--- START ---
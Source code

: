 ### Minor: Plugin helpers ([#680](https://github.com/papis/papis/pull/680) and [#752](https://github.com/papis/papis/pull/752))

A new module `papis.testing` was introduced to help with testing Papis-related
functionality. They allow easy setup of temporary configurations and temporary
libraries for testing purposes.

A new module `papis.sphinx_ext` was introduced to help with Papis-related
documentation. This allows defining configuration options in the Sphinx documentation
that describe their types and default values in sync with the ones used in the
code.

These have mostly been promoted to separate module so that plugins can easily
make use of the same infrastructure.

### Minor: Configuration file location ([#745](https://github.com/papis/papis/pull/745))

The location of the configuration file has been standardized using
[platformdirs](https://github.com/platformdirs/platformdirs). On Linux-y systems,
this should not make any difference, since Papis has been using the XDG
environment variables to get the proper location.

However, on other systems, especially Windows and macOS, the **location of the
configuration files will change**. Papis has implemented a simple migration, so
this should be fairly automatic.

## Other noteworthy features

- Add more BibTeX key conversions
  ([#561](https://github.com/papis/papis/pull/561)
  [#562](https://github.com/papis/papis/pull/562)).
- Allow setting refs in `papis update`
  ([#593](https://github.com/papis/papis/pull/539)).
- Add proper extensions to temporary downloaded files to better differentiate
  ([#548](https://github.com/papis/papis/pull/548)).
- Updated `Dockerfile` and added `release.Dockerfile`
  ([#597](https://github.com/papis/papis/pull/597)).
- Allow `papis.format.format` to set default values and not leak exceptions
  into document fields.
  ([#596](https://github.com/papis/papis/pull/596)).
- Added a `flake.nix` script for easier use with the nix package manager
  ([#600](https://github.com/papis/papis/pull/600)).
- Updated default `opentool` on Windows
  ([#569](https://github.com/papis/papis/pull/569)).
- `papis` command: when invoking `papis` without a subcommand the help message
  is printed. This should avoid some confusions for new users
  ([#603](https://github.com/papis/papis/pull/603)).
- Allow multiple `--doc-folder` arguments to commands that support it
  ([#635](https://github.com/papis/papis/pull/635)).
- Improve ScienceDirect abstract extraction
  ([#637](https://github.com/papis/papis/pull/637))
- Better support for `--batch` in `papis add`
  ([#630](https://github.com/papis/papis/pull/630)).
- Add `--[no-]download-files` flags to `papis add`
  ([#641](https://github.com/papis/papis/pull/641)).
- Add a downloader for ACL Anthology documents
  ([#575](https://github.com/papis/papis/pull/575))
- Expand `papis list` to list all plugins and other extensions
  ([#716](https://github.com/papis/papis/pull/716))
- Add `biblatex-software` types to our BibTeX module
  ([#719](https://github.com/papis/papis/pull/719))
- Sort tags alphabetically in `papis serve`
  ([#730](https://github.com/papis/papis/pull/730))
--- END ---
Once more, print every line of the material exactly.

→ WRITTEN SOLUTION:
Source code

: ### Minor: Plugin helpers ([#680](https://github.com/papis/papis/pull/680) and [#752](https://github.com/papis/papis/pull/752))

A new module `papis.testing` was introduced to help with testing Papis-related
functionality. They allow easy setup of temporary configurations and temporary
libraries for testing purposes.

A new module `papis.sphinx_ext` was introduced to help with Papis-related
documentation. This allows defining configuration options in the Sphinx documentation
that describe their types and default values in sync with the ones used in the
code.

These have mostly been promoted to separate module so that plugins can easily
make use of the same infrastructure.

### Minor: Configuration file location ([#745](https://github.com/papis/papis/pull/745))

The location of the configuration file has been standardized using
[platformdirs](https://github.com/platformdirs/platformdirs). On Linux-y systems,
this should not make any difference, since Papis has been using the XDG
environment variables to get the proper location.

However, on other systems, especially Windows and macOS, the **location of the
configuration files will change**. Papis has implemented a simple migration, so
this should be fairly automatic.

## Other noteworthy features

- Add more BibTeX key conversions
  ([#561](https://github.com/papis/papis/pull/561)
  [#562](https://github.com/papis/papis/pull/562)).
- Allow setting refs in `papis update`
  ([#593](https://github.com/papis/papis/pull/539)).
- Add proper extensions to temporary downloaded files to better differentiate
  ([#548](https://github.com/papis/papis/pull/548)).
- Updated `Dockerfile` and added `release.Dockerfile`
  ([#597](https://github.com/papis/papis/pull/597)).
- Allow `papis.format.format` to set default values and not leak exceptions
  into document fields.
  ([#596](https://github.com/papis/papis/pull/596)).
- Added a `flake.nix` script for easier use with the nix package manager
  ([#600](https://github.com/papis/papis/pull/600)).
- Updated default `opentool` on Windows
  ([#569](https://github.com/papis/papis/pull/569)).
- `papis` command: when invoking `papis` without a subcommand the help message
  is printed. This should avoid some confusions for new users
  ([#603](https://github.com/papis/papis/pull/603)).
- Allow multiple `--doc-folder` arguments to commands that support it
  ([#635](https://github.com/papis/papis/pull/635)).
- Improve ScienceDirect abstract extraction
  ([#637](https://github.com/papis/papis/pull/637))
- Better support for `--batch` in `papis add`
  ([#630](https://github.com/papis/papis/pull/630)).
- Add `--[no-]download-files` flags to `papis add`
  ([#641](https://github.com/papis/papis/pull/641)).
- Add a downloader for ACL Anthology documents
  ([#575](https://github.com/papis/papis/pull/575))
- Expand `papis list` to list all plugins and other extensions
  ([#716](https://github.com/papis/papis/pull/716))
- Add `biblatex-software` types to our BibTeX module
  ([#719](https://github.com/papis/papis/pull/719))
- Sort tags alphabetically in `papis serve`
  ([#730](https://github.com/papis/papis/pull/730))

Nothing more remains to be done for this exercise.